Wadley finished his senior campaign with 252 carries for 1,109 yards. It was his second season rushing for over 1,000 yards, as he rushed for 1,081 yards in 2016. Butler finished his senior year with 91 carries for 396 yards. He had a quiet year for the Hawkeyes, due to being out a couple games with an elbow injury. Still, we can’t forget his outstanding totals that he had while at Nevada. During his sophomore and junior year at Nevada, he rushed for a combined 2,681 yards. That is 1,340.5 yards in both seasons. Wow.

Although Butler’s performances didn’t stuff the stat sheet, his presence was a physical one. Wadley had the finesse which would make defenders look like they forgot how to walk. Both had their own styles of running. Both will be missed, but as college sports go, it’s ‘next man up’ time.


Akrum Wadley (#25) dives past two defenders for a touchdown against Penn State. (PC: The Quad-City Times, Sept. 23, 2017)

Toren Young

Young came off a pretty quiet season in 2017, solely on the fact that Wadley and Butler were our primary ball carriers. He was just coming off his redshirt year, as well. But don’t let the low numbers fool you. This player has some power and violence when he runs.

With a small frame, he either has speed or strength. Lets just say, Young has a got a solid mix of both. He stands at 5’11”, but weighs in at 220 lbs. With the stature that Young has, he will most likely be running through opponents or at least falling forward. We saw his strength in a few goal-line touchdown runs this season.

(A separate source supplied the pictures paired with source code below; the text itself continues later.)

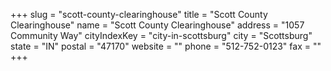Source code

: +++
slug = "scott-county-clearinghouse"
title = "Scott County Clearinghouse"
name = "Scott County Clearinghouse"
address = "1057 Community Way"
cityIndexKey = "city-in-scottsburg"
city = "Scottsburg"
state = "IN"
postal = "47170"
website = ""
phone = "512-752-0123"
fax = ""
+++
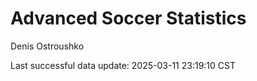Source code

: # Advanced Soccer Statistics
Denis Ostroushko

<!-- gfm -->

Last successful data update: 2025-03-11 23:19:10 CST

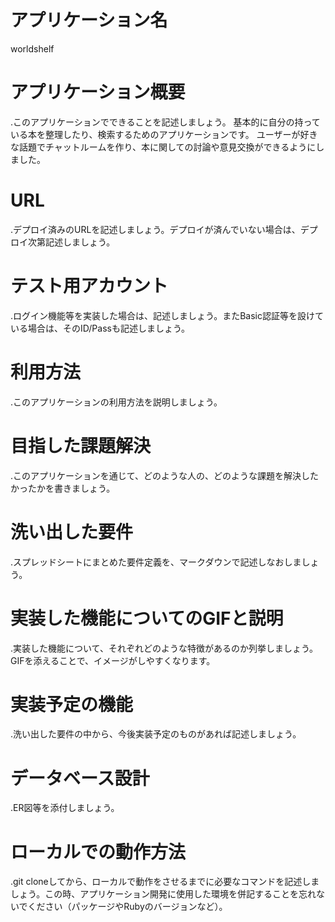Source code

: # アプリケーション名	
worldshelf
# アプリケーション概要	
.このアプリケーションでできることを記述しましょう。
基本的に自分の持っている本を整理したり、検索するためのアプリケーションです。
ユーザーが好きな話題でチャットルームを作り、本に関しての討論や意見交換ができるようにしました。
# URL	
.デプロイ済みのURLを記述しましょう。デプロイが済んでいない場合は、デプロイ次第記述しましょう。

# テスト用アカウント	
.ログイン機能等を実装した場合は、記述しましょう。またBasic認証等を設けている場合は、そのID/Passも記述しましょう。

# 利用方法	
.このアプリケーションの利用方法を説明しましょう。

# 目指した課題解決	
.このアプリケーションを通じて、どのような人の、どのような課題を解決したかったかを書きましょう。

# 洗い出した要件	
.スプレッドシートにまとめた要件定義を、マークダウンで記述しなおしましょう。

# 実装した機能についてのGIFと説明	
.実装した機能について、それぞれどのような特徴があるのか列挙しましょう。GIFを添えることで、イメージがしやすくなります。

# 実装予定の機能	
.洗い出した要件の中から、今後実装予定のものがあれば記述しましょう。

# データベース設計	
.ER図等を添付しましょう。

# ローカルでの動作方法	
.git cloneしてから、ローカルで動作をさせるまでに必要なコマンドを記述しましょう。この時、アプリケーション開発に使用した環境を併記することを忘れないでください（パッケージやRubyのバージョンなど）。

His final stat line for 2017, was 161 yards off of 34 carries. His average was 4.7 yards per carry. Not bad for a young guy with little playing time (no pun intended).

We could see him being a part of a powerful ‘1-2 punch’ that Iowa has always seemed to have. He could replicate Butler’s physicalness, but with a little more speed. This next guy has a pretty solid chance to be another great Iowa running back.

Toren Young (#28) prepares for a hit from a North Texas defender. (PC: The Quad-City Times)

Ivory Kelly-Martin

Thinking about the potential that Kelly-Martin has should get you excited for next season. Although the glimpses we had were sparse, he made them count. He has the speed, and shows some impressive agility as well.

With the same height as Young, Kelly-Martin stands at 5’11”. However, he is a little lighter than Young, weighing around 195 lbs. Don’t let any of that fool you though, if the hole is there, he is going to follow.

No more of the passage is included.